To recode the group labels of the data, I used the following extra lines immediately after the data file is read in near the top of the script:

myDataFrame = read.csv( file="FruitflyDataReduced.csv" )
# Take lots of data out of Pregnant8 and recode it as Pregnant1:
p1 = myDataFrame[,"CompanionNumber"]=="Pregnant1"
p8 = myDataFrame[,"CompanionNumber"]=="Pregnant8"
myDataFrame[p8,"CompanionNumber"][1:22] = "Pregnant1"


  1. Dear Prof,

    what about if my data are unbalanced by choice and one of the levels of a factor is completely missing observations? Should I correct the model structure, for example setting the interaction for that level factor with other factor levels to 0? Should I re-adapt the sum to 0 par too?


  2. Well, if you have a very small design with empty cells, it would probably be better to reconceptualize the factors; e.g., a 2x2 with one empty cell would be better to treat as a 3-group design because you can't really estimate the main effects and interaction.

    But a larger design with missing cells is no problem. Chapter 20 of DBDA2E has an extended example; see Figure 20.3

  3. Can this be implemented in a glm setting? I would like to run an analysis were some predictors (lets say x1 and x2) have the same replication as the response (y) but other predictors (x3) has a different level of replication.


    1. DBDA2E has an example of a split-plot design (1 between-subject factor, 1 within-subject factor). For complex designs, try the brms package for Stan.

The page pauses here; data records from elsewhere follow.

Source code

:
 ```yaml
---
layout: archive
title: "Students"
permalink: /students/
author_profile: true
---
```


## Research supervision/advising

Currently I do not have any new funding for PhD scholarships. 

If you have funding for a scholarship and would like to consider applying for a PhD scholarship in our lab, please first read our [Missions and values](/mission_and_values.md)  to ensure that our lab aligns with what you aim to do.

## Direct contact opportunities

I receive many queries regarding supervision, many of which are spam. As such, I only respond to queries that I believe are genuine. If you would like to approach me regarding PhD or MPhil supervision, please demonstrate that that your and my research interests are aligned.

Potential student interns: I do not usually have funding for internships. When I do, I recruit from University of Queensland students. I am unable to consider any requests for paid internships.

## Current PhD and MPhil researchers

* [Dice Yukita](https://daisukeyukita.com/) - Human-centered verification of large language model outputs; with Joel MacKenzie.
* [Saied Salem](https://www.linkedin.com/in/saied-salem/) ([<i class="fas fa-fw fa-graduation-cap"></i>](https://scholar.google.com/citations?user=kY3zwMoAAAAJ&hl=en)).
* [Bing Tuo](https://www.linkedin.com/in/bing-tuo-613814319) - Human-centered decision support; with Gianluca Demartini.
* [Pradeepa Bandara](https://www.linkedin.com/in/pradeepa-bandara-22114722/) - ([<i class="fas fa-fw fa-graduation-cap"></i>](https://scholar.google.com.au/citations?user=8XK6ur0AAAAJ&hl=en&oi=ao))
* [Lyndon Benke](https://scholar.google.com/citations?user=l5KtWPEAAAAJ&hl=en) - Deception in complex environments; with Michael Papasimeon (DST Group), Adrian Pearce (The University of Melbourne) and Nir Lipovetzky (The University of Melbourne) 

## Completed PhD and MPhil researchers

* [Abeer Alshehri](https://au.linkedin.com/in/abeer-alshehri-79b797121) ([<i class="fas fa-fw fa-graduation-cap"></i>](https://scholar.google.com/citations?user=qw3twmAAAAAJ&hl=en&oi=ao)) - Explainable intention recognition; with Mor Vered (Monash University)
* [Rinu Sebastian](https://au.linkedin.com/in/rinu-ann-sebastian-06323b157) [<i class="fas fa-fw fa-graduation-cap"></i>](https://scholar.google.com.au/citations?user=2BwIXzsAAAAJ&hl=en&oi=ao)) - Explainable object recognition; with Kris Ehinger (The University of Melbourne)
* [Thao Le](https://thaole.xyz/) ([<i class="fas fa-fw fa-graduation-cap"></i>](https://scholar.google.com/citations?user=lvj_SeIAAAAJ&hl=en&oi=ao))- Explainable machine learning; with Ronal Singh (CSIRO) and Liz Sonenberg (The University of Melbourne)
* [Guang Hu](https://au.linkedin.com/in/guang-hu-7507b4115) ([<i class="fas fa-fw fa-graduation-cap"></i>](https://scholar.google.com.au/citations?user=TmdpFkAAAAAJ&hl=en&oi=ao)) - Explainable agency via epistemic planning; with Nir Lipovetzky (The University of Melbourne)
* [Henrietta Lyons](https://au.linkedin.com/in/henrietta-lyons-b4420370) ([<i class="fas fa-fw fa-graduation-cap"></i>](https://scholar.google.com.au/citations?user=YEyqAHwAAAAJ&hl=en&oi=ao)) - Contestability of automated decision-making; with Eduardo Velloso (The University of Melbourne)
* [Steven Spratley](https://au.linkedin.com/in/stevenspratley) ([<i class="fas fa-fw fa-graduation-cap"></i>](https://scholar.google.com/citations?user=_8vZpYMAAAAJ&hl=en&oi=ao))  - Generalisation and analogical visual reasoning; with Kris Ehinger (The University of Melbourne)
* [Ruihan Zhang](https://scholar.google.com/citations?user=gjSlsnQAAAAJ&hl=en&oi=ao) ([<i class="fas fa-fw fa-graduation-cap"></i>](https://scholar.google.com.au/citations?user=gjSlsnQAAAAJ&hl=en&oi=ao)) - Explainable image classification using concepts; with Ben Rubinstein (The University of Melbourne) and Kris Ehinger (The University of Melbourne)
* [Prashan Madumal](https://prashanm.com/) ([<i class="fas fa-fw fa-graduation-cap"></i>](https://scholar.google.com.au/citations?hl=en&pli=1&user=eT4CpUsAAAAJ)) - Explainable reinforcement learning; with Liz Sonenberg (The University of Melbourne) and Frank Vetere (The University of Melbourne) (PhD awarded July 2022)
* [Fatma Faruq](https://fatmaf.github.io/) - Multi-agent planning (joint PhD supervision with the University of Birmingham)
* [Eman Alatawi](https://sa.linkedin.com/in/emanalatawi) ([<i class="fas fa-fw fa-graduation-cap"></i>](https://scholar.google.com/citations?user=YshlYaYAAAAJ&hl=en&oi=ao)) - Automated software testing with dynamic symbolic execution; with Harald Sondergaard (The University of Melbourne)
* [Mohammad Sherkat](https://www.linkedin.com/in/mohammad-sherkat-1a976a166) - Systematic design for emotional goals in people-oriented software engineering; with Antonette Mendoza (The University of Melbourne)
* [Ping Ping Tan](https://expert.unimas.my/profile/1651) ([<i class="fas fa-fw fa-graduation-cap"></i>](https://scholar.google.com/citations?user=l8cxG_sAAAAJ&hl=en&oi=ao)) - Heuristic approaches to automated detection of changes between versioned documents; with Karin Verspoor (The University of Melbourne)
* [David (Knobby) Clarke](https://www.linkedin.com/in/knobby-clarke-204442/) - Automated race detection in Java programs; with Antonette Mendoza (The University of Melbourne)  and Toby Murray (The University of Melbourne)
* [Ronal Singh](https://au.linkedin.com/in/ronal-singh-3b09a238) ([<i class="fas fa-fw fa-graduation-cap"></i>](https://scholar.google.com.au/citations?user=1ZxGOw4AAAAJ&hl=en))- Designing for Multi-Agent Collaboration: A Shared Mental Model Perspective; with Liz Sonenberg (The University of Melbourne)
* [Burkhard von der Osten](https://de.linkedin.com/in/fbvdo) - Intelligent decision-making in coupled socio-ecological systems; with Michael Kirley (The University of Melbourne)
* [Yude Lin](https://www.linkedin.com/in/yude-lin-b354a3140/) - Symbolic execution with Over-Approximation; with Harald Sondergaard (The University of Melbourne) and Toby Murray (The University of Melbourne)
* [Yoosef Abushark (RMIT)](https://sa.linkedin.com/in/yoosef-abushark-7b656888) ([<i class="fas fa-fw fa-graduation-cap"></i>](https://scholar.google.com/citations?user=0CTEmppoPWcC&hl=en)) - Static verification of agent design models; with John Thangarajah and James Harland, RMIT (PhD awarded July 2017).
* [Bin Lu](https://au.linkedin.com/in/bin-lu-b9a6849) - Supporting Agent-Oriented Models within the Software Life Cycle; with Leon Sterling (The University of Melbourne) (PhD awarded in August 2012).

    2. Thanks. Perhaps I am showing my naiveté, but I read that section and I think I see what it its getting at, but in my case all the data (x1, x2, x3, y) can be attributed to the same "site". Its just that y, x1, and x2 are data that were collected with 8 replicates per site and x3 was collected with 3. Can the a split plot approach still help me? I should also note that there are multiple sites that I am already treating "site" as a random effect in the glm.

    3. I think you may need to consult someone in person to understand the design of your data. From your brief description, it seems you may have enough data at each site that you could model each site with its own parameters, and then include hierarchical structure to estimate what's typical across sites.

  4. Dear Prof. Kruschke

    I am having similar problem of a missing level in one of the factors. My design is 2 factors (1st 2 levels and 2nd with 3 levels) tested across 3 diff populations. Can I convert the 2*3 design to a 5 group design and run it as repeated measures ANOVA?

    Thank you


    1. Sure, you can re-conceptualize the factor structure of the groups. (You can do that in traditional frequentist analysis too, of course.)

      As an aside, in Section 20.2.2 of DBDA2E there's an example of a 2-factor structure with lots of missing cells.

    2. Dear Prof. Kruschke

      Thank you very much for your reply.